Thursday, March 24, 2005

She will be loved... but not by me.. haha! Praise the Lord!

Dear Lord,

Well, i hope that finally clears everything up! Yeah!

Thanks God! at least i know now that the person she likes is NOT me! and that sort of comes as a relief, cos she really ought to like someone her age, and vice versa! hahaha...

God i'm sorry for all the wrong sins i've committed today.. please forgive me. i'm really trying my best to live out a Christian life, depending on You for direction, though i'm sometimes a little stubborn to obey.. ok, very stubborn at times. but i thank You for a fruitful dinner with wendy, n a good conversation with her. i pray that You will really rise up more mature members in the cell group, like wendy, joan, ryan, kevin, etc.. cos honestly God, i don't think i'm cut out to be a CGL. i can't handle small admin things, i can't counsel pple properly, i can't give a good Bible study, i can't even handle my own life well n turn to You whenever i feel tempted!

if i fail i know You're faithful n just to forgive me, but if i fail others, i'm really letting You down, as well as many other souls! God You look at the heart, You look at the effort, not the result. but for me, i feel i'm producing really lousy results! in my studies, in my ministries, in my personal life, in my walk with You.. i'm going nowhere.

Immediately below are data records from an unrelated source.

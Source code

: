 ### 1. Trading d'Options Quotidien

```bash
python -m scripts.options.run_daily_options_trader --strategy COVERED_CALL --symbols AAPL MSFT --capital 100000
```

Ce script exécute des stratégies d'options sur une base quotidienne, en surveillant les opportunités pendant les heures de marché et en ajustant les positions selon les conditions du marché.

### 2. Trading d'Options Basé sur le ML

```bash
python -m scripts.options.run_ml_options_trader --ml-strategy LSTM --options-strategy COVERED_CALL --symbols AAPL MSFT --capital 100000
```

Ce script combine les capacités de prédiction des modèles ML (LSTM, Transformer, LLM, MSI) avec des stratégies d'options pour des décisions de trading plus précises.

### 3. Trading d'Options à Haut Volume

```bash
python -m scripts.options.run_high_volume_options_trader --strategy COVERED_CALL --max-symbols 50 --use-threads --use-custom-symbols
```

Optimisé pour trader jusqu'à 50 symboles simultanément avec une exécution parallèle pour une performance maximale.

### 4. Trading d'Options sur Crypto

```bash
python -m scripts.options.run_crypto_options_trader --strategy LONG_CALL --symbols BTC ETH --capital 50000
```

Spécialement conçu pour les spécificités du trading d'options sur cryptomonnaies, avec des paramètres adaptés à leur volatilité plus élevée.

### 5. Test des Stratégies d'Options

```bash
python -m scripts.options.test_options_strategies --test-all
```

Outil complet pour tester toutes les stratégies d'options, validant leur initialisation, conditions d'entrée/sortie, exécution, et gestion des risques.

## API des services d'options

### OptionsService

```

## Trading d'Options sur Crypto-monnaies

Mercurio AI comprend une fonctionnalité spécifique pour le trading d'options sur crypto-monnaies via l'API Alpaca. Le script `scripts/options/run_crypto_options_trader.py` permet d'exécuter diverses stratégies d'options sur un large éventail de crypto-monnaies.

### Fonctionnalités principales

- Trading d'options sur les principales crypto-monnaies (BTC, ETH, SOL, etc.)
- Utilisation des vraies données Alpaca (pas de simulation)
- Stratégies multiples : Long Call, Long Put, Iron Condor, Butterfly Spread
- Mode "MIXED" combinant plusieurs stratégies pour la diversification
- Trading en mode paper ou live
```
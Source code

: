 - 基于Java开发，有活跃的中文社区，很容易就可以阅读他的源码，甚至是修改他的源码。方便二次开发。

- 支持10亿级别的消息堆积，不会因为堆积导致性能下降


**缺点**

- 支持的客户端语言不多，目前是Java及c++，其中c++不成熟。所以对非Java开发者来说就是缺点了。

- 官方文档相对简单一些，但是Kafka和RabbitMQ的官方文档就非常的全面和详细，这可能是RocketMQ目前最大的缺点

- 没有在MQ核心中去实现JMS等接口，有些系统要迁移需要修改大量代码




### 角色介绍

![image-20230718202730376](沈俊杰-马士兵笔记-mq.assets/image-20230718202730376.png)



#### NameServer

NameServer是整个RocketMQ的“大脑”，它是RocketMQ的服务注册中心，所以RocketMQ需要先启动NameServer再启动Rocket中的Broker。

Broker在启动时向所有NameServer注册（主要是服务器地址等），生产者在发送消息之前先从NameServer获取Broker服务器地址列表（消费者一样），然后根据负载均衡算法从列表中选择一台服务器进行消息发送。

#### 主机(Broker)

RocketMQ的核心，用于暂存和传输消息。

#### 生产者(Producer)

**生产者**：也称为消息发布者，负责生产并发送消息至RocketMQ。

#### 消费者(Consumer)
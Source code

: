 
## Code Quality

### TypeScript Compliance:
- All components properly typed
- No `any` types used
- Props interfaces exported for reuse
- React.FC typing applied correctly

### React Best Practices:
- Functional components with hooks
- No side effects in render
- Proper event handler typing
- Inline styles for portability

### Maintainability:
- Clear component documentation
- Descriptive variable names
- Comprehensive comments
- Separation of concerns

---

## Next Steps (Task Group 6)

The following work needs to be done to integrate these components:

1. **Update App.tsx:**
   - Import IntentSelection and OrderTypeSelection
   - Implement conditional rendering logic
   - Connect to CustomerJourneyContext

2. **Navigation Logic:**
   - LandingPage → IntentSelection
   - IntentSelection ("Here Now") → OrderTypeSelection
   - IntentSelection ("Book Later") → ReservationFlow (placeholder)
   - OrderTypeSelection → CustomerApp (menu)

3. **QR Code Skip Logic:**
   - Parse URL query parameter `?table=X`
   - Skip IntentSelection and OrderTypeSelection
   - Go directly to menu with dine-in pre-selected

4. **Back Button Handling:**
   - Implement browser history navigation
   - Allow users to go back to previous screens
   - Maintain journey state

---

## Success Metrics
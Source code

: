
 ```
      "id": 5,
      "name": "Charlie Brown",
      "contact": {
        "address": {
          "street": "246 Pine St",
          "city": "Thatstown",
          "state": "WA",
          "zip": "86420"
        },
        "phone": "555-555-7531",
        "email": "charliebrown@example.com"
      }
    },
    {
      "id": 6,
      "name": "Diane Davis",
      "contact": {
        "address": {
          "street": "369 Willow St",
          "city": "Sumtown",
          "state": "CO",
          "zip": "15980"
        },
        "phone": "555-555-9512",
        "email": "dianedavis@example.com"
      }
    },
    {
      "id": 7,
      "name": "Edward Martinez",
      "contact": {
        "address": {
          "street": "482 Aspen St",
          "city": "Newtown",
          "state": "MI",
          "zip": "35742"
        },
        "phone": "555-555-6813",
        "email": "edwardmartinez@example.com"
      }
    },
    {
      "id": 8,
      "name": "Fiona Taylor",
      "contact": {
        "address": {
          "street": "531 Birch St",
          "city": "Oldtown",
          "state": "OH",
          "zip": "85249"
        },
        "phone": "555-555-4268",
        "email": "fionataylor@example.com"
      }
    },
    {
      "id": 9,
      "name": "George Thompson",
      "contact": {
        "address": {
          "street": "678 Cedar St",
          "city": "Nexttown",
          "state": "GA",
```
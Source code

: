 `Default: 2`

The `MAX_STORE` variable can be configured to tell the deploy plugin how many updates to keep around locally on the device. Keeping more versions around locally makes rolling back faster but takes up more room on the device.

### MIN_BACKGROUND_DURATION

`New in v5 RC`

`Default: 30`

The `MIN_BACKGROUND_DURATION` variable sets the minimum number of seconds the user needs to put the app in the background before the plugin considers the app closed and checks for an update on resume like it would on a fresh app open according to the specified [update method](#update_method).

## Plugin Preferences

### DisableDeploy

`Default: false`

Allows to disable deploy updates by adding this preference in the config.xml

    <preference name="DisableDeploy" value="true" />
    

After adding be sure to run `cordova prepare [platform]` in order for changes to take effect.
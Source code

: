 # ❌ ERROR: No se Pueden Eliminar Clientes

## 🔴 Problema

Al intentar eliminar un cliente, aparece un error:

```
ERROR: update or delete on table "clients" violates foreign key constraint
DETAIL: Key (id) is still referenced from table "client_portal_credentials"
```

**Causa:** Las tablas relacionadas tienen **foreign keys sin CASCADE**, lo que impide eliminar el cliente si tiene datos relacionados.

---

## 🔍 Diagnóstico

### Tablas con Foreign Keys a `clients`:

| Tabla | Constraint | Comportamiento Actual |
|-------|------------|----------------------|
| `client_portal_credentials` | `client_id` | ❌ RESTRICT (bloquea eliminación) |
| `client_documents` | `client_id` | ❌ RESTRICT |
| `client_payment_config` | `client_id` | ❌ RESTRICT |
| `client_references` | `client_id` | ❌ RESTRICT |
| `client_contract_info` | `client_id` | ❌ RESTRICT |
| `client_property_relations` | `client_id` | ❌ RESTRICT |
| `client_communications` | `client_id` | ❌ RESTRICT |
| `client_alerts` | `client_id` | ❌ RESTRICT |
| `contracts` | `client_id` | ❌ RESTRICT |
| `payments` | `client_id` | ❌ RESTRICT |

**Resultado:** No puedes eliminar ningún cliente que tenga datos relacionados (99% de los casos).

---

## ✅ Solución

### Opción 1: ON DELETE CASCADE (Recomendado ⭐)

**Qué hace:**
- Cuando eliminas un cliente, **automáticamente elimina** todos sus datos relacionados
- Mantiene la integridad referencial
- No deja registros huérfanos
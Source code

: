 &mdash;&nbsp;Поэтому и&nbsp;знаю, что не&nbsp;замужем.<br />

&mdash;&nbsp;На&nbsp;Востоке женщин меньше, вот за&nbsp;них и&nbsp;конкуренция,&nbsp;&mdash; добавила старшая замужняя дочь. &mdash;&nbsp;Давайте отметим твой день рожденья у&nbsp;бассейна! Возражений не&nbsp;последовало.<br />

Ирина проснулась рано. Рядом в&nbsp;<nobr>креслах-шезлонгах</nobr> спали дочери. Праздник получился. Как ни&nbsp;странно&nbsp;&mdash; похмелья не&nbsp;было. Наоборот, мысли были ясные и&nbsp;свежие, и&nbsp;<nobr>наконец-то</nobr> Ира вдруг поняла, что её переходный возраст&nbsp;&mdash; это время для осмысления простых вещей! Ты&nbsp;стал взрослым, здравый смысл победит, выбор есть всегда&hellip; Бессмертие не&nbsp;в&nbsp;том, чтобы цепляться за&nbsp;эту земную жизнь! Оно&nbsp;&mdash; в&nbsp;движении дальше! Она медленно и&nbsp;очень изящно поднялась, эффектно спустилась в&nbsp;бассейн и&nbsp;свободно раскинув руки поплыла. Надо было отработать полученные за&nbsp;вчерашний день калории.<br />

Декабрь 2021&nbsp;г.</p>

but thanks for clearing up the whole issue with Peggie! i mean, yeah i'm a little disappointed that she wasn't refering to me all the time.. but well, like what sashi said, there's a big whale prepared for me in the ocean of fish, n God will only lead me to the right person if i first submit my will to His!

no point struggling n struggling on my own! let go and let God! yeah!

i still don't have any friends confirmed for easter! Lord, this is really really bad! i'm trying to reach out to my cousins n friends in law, tml i'll give kelvin n ederick the cards.. n if You want me to or lead me to, prob to liangying n serbie n noel n philip too. but i doubt they'll be bothered to come.. haiz.

i'm quite a failure at relationships in school, which is prob why i dislike sch so much.. help me gain some friends on law sch, pple i can really trust n share Christ with, rather than just superficial frenz.

n i dunno, i really do feel kind of sick in the gut. cos i know i am a little disappointed by what she told me. but better a little disappointment now, rather than a big disappointment to God by failing to achieve Your will for me!! help me fight temptation, or flee from it 7 ways! let me find joy and solace in You.

In Jesus name i pray,
Amen!!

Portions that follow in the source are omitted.